## Assigned task
Where a picture appears, leave it out; copy everything else in the records exactly.

## Source data

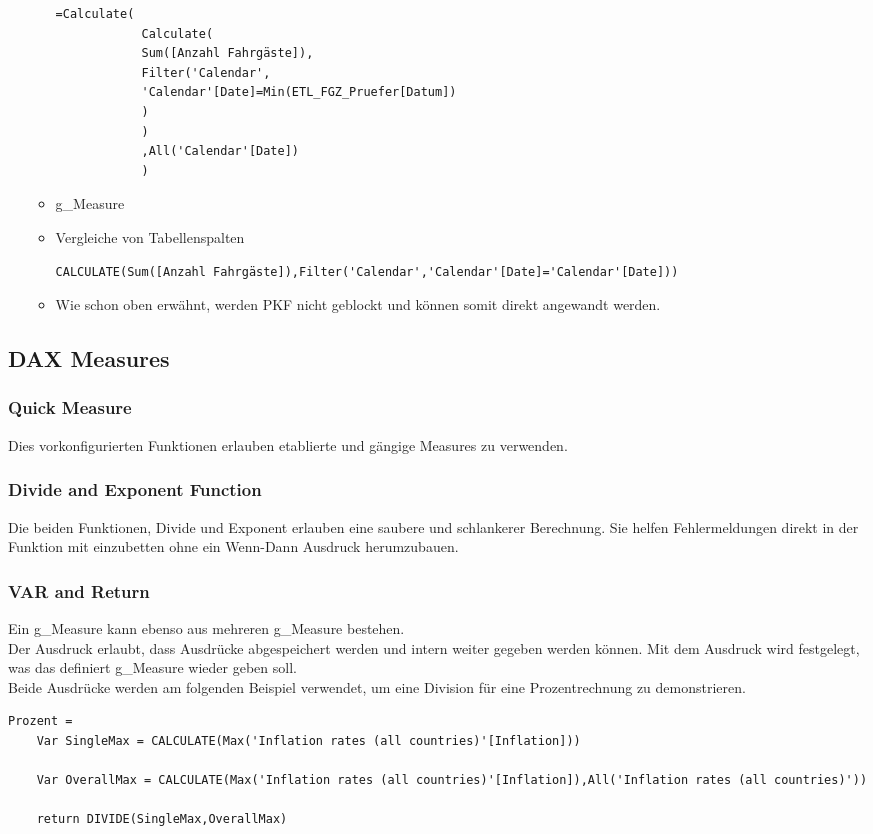 \begin{itemize}
\begin{itemize}
\begin{lstlisting}[style=DAX]
			=Calculate(
			Calculate(
			Sum([Anzahl Fahrgäste]),
			Filter('Calendar',
			'Calendar'[Date]=Min(ETL_FGZ_Pruefer[Datum])
			)
			)
			,All('Calendar'[Date])
			)
		\end{lstlisting}
		\item \gls{g_Measure}
		\item Vergleiche von Tabellenspalten
		\begin{lstlisting}[style=DAX]
			CALCULATE(Sum([Anzahl Fahrgäste]),Filter('Calendar','Calendar'[Date]='Calendar'[Date]))
		\end{lstlisting}
		\item Wie schon oben erwähnt, werden \gls{PKF} nicht geblockt und können somit direkt angewandt werden.
	\end{itemize}
\end{itemize}
\subsection{DAX Measures}

\subsubsection{Quick Measure}
Dies vorkonfigurierten Funktionen erlauben etablierte und gängige Measures zu verwenden.
\subsubsection{Divide and Exponent Function}
Die beiden Funktionen, Divide und Exponent erlauben eine saubere und schlankerer Berechnung. Sie helfen Fehlermeldungen direkt in der Funktion mit einzubetten ohne ein Wenn-Dann Ausdruck herumzubauen.

\subsubsection{VAR and Return}
Ein \gls{g_Measure} kann ebenso aus mehreren \gls{g_Measure} bestehen. \\

Der Ausdruck  erlaubt, dass Ausdrücke abgespeichert werden und intern weiter gegeben werden können.
Mit dem Ausdruck  wird festgelegt, was das definiert \gls{g_Measure} wieder geben soll.\\

Beide Ausdrücke werden am folgenden Beispiel verwendet, um eine Division für eine Prozentrechnung zu demonstrieren.
\begin{lstlisting}[style=DAX]
Prozent = 
	Var SingleMax = CALCULATE(Max('Inflation rates (all countries)'[Inflation]))
	
	Var OverallMax = CALCULATE(Max('Inflation rates (all countries)'[Inflation]),All('Inflation rates (all countries)'))
	
	return DIVIDE(SingleMax,OverallMax)
\end{lstlisting}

## Result of the exercise
 \begin{itemize}
\begin{itemize}
\begin{lstlisting}[style=DAX]
			=Calculate(
			Calculate(
			Sum([Anzahl Fahrgäste]),
			Filter('Calendar',
			'Calendar'[Date]=Min(ETL_FGZ_Pruefer[Datum])
			)
			)
			,All('Calendar'[Date])
			)
		\end{lstlisting}
		\item \gls{g_Measure}
		\item Vergleiche von Tabellenspalten
		\begin{lstlisting}[style=DAX]
			CALCULATE(Sum([Anzahl Fahrgäste]),Filter('Calendar','Calendar'[Date]='Calendar'[Date]))
		\end{lstlisting}
		\item Wie schon oben erwähnt, werden \gls{PKF} nicht geblockt und können somit direkt angewandt werden.
	\end{itemize}
\end{itemize}
\subsection{DAX Measures}

\subsubsection{Quick Measure}
Dies vorkonfigurierten Funktionen erlauben etablierte und gängige Measures zu verwenden.
\subsubsection{Divide and Exponent Function}
Die beiden Funktionen, Divide und Exponent erlauben eine saubere und schlankerer Berechnung. Sie helfen Fehlermeldungen direkt in der Funktion mit einzubetten ohne ein Wenn-Dann Ausdruck herumzubauen.

\subsubsection{VAR and Return}
Ein \gls{g_Measure} kann ebenso aus mehreren \gls{g_Measure} bestehen. \\

Der Ausdruck  erlaubt, dass Ausdrücke abgespeichert werden und intern weiter gegeben werden können.
Mit dem Ausdruck  wird festgelegt, was das definiert \gls{g_Measure} wieder geben soll.\\

Beide Ausdrücke werden am folgenden Beispiel verwendet, um eine Division für eine Prozentrechnung zu demonstrieren.
\begin{lstlisting}[style=DAX]
Prozent = 
	Var SingleMax = CALCULATE(Max('Inflation rates (all countries)'[Inflation]))
	
	Var OverallMax = CALCULATE(Max('Inflation rates (all countries)'[Inflation]),All('Inflation rates (all countries)'))
	
	return DIVIDE(SingleMax,OverallMax)
\end{lstlisting}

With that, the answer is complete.